Been out of shootin' for a good many years now, but I'm jumping back in this year! Going to see my old buddy Scott this week so he can hook me up with a smoking new PSE bow!! Go on to Franklin and shoot at RBO...dang good folks and definitely knowledgeable about what they sell!! Guaranteed to have a good time and meet some good people!!


----------



## C Cape (Jan 23, 2013)

Can not wait!!


----------



## bigbuck35 (Jan 23, 2013)

Hope the course is flat and short, I don't want to have to buy more arrows just to finish!!! Of course, I'm sure Scott wouldn't mind if I lost all of them!!


----------



## killitgrillit (Jan 24, 2013)

I will be giving out autographs from 9-10am, if you would like to pre-purchase tickets so you don't have to wait in line they are fifty cents, other wise no guarantees!!!!!!


----------



## deerehauler (Jan 24, 2013)

Looks like good weather can't wait to see y'all for our first shoot and don't forget the autographs from killitgrillit!


----------



## braves0624 (Jan 24, 2013)

Hope to see everyone come out and shoot sunday! Going to be a blast!


----------



## passthru24 (Jan 24, 2013)

Dyrewulf said:


> I might, MIGHT make it out there. Love the course and you guys always treat me right, just have to cough up $$ for new tags on both trucks this week, so I might stay home to save the gas money.

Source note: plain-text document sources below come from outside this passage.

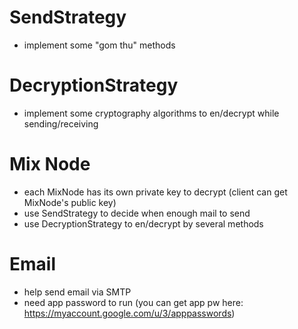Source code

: # SendStrategy
- implement some "gom thu" methods 

# DecryptionStrategy
- implement some cryptography algorithms to en/decrypt while sending/receiving

# Mix Node
- each MixNode has its own private key to decrypt (client can get MixNode's public key)
- use SendStrategy to decide when enough mail to send
- use DecryptionStrategy to en/decrypt by several methods

# Email
- help send email via SMTP
- need app password to run (you can get app pw here: https://myaccount.google.com/u/3/apppasswords)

Maybe you can come on down,,,car pool with someone and make it on down ,,,


----------



## passthru24 (Jan 24, 2013)

bigbuck35 said:


> Hope the course is flat and short, I don't want to have to buy more arrows just to finish!!! Of course, I'm sure Scott wouldn't mind if I lost all of them!!



I can't believe you think I would do that to you ,, I will sell you some more, nice and cheap to !!!!


----------



## passthru24 (Jan 24, 2013)

killitgrillit said:


> I will be giving out autographs from 9-10am, if you would like to pre-purchase tickets so you don't have to wait in line they are fifty cents, other wise no guarantees!!!!!!



Is this because of the new FSA going around ,,,,


----------



## solocam678 (Jan 24, 2013)

Lookin forward to it.


----------



## passthru24 (Jan 24, 2013)

solocam678 said:


> Lookin forward to it.



Chris you coming with your partner in crime...RC ?


----------



## solocam678 (Jan 24, 2013)

Yea i think he plannin on comin not sure on the time yet. Berk plannin on comin to.


----------



## passthru24 (Jan 24, 2013)

solocam678 said:


> Yea i think he plannin on comin not sure on the time yet. Berk plannin on comin to.



Good deal,,,bring the whole crew. So you guys know we are giong to have a fun shoot the following weekend.


----------



## killitgrillit (Jan 24, 2013)

passthru24 said:


> Is this because of the new FSA going around ,,,,



You are correct FS archery will have a booth set up at RBO, we will be taking applications for staff shooters. I will be there holding hands and shaking babies.


----------



## GaBuckSlammer (Jan 24, 2013)

killitgrillit said:


> You are correct FS archery will have a booth set up at RBO, we will be taking applications for staff shooters. I will be there holding hands and shaking babies.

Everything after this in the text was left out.